В самом низу, где шумела речка Мизинка, работала сейчас третья смена, и оттуда шел яркий свет; повыше темною тенью стояли бараки, плохо пригнанные, слабо освещенные; красноватые лампочки здесь часто выкручивались, вызывая грозную ругань коменданта. Заглянув в окно, вы могли бы увидеть полутемные углы общежития, койки со свернутым в трубку одеялом, одиночество голых, ничем не украшенных стен, полы, еще влажные от мытья, железную печку с обугленным поленом и возле — недосушенный сапог или обмотку. Здесь жили сезонники, их холостяцкий быт пахнул недоеденным куском ячменной лепешки, принесенной с собой из деревни, и тощая курица заходила сюда со двора, вертя головой, хотя оставляла курица больше, чем подбирала, к великому раздраженью уборщиц.

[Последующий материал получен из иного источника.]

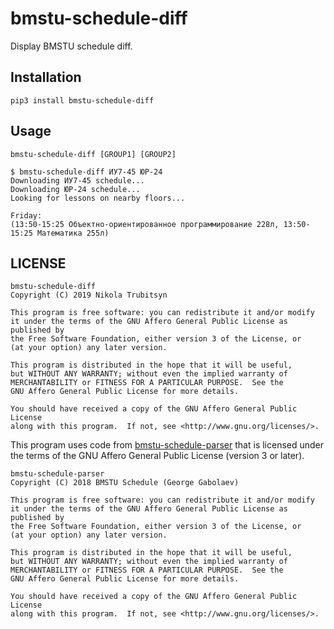# bmstu-schedule-diff
Display BMSTU schedule diff.

## Installation
`pip3 install bmstu-schedule-diff`

## Usage
```
bmstu-schedule-diff [GROUP1] [GROUP2]
```
```
$ bmstu-schedule-diff ИУ7-45 ЮР-24
Downloading ИУ7-45 schedule...
Downloading ЮР-24 schedule...
Looking for lessons on nearby floors...

Friday:
(13:50-15:25 Объектно-ориентированное программирование 228л, 13:50-15:25 Математика 255л)
```

## LICENSE
```
bmstu-schedule-diff
Copyright (C) 2019 Nikola Trubitsyn

This program is free software: you can redistribute it and/or modify
it under the terms of the GNU Affero General Public License as published by
the Free Software Foundation, either version 3 of the License, or
(at your option) any later version.

This program is distributed in the hope that it will be useful,
but WITHOUT ANY WARRANTY; without even the implied warranty of
MERCHANTABILITY or FITNESS FOR A PARTICULAR PURPOSE.  See the
GNU Affero General Public License for more details.

You should have received a copy of the GNU Affero General Public License
along with this program.  If not, see <http://www.gnu.org/licenses/>.
```

This program uses code from [bmstu-schedule-parser](https://github.com/BMSTU-Schedule/bmstu-schedule-parser) that is licensed under the terms of the GNU Affero General Public License (version 3 or later).

```
bmstu-schedule-parser
Copyright (C) 2018 BMSTU Schedule (George Gabolaev)

This program is free software: you can redistribute it and/or modify
it under the terms of the GNU Affero General Public License as published by
the Free Software Foundation, either version 3 of the License, or
(at your option) any later version.

This program is distributed in the hope that it will be useful,
but WITHOUT ANY WARRANTY; without even the implied warranty of
MERCHANTABILITY or FITNESS FOR A PARTICULAR PURPOSE.  See the
GNU Affero General Public License for more details.

You should have received a copy of the GNU Affero General Public License
along with this program.  If not, see <http://www.gnu.org/licenses/>.
```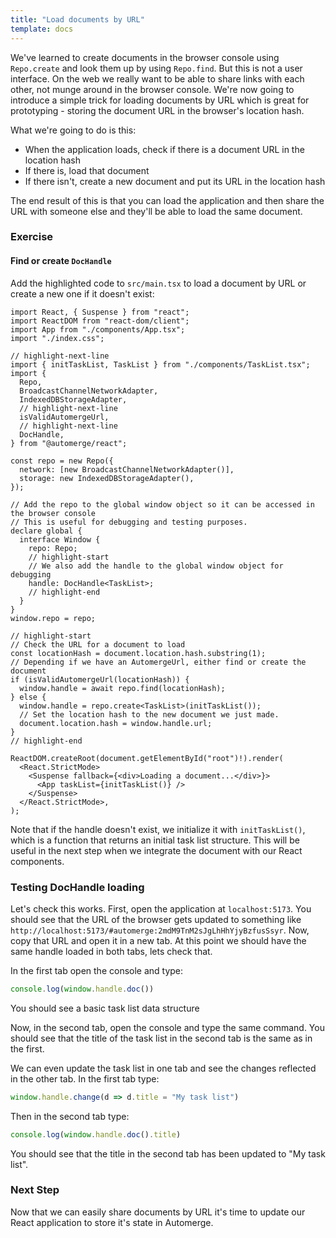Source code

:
 ```yaml
---
title: "Load documents by URL"
template: docs
---
```


We've learned to create documents in the browser console using `Repo.create` and look them up by using `Repo.find`. But this is not a user interface. On the web we really want to be able to share links with each other, not munge around in the browser console. We're now going to introduce a simple trick for loading documents by URL which is great for prototyping - storing the document URL in the browser's location hash.

What we're going to do is this:

* When the application loads, check if there is a document URL in the location hash
* If there is, load that document
* If there isn't, create a new document and put its URL in the location hash

The end result of this is that you can load the application and then share the URL with someone else and they'll be able to load the same document.

### Exercise

#### Find or create `DocHandle`

Add the highlighted code to `src/main.tsx` to load a document by URL or create a new one if it doesn't exist:

```tsx title="src/main.tsx"
import React, { Suspense } from "react";
import ReactDOM from "react-dom/client";
import App from "./components/App.tsx";
import "./index.css";

// highlight-next-line
import { initTaskList, TaskList } from "./components/TaskList.tsx";
import {
  Repo,
  BroadcastChannelNetworkAdapter,
  IndexedDBStorageAdapter,
  // highlight-next-line
  isValidAutomergeUrl,
  // highlight-next-line
  DocHandle,
} from "@automerge/react";

const repo = new Repo({
  network: [new BroadcastChannelNetworkAdapter()],
  storage: new IndexedDBStorageAdapter(),
});

// Add the repo to the global window object so it can be accessed in the browser console
// This is useful for debugging and testing purposes.
declare global {
  interface Window {
    repo: Repo;
    // highlight-start
    // We also add the handle to the global window object for debugging
    handle: DocHandle<TaskList>;
    // highlight-end
  }
}
window.repo = repo;

// highlight-start
// Check the URL for a document to load
const locationHash = document.location.hash.substring(1);
// Depending if we have an AutomergeUrl, either find or create the document
if (isValidAutomergeUrl(locationHash)) {
  window.handle = await repo.find(locationHash);
} else {
  window.handle = repo.create<TaskList>(initTaskList());
  // Set the location hash to the new document we just made.
  document.location.hash = window.handle.url;
}
// highlight-end

ReactDOM.createRoot(document.getElementById("root")!).render(
  <React.StrictMode>
    <Suspense fallback={<div>Loading a document...</div>}>
      <App taskList={initTaskList()} />
    </Suspense>
  </React.StrictMode>,
);
```

Note that if the handle doesn't exist, we initialize it with `initTaskList()`, which is a function that returns an initial task list structure. This will be useful in the next step when we integrate the document with our React components.

### Testing DocHandle loading

Let's check this works. First, open the application at `localhost:5173`. You should see that the URL of the browser gets updated to something like `http://localhost:5173/#automerge:2mdM9TnM2sJgLhHhYjyBzfusSsyr`. Now, copy that URL and open it in a new tab. At this point we should have the same handle loaded in both tabs, lets check that.

In the first tab open the console and type:

```js
console.log(window.handle.doc())
```

You should see a basic task list data structure

Now, in the second tab, open the console and type the same command. You should see that the title of the task list in the second tab is the same as in the first.

We can even update the task list in one tab and see the changes reflected in the other tab. In the first tab type:

```js
window.handle.change(d => d.title = "My task list")
```

Then in the second tab type:

```js
console.log(window.handle.doc().title)
```

You should see that the title in the second tab has been updated to "My task list".

### Next Step

Now that we can easily share documents by URL it's time to update our React application to store it's state in Automerge.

Ярусом выше были бараки семейных, тут жили мастера, механик, монтер, партийная и профсоюзная интеллигенция. На окнах висели занавесочки, тюлевые гардины. Приподнятый край их открывал картину жилья, устроенного прочно. Сюда свезли из города железные кровати, тюфяки и венские стулья. На стенах висели шитые крестиками дорожки, и чистая бумага украшала полки, где ярко блестели сковороды и кастрюли. Семейная кровать с обилием подушек и пестрым стеганым одеялом выдавала простейшую правду жизни; и еще не спали дети, возившиеся, приподнимая голые задки, на полу и лежанках.
Здесь уже был некоторый устой, перед бараком остро пропитанная земля стеклела в помоях, — утром была стирка, — влажно болтались в воздухе протянутые между столбами веревки.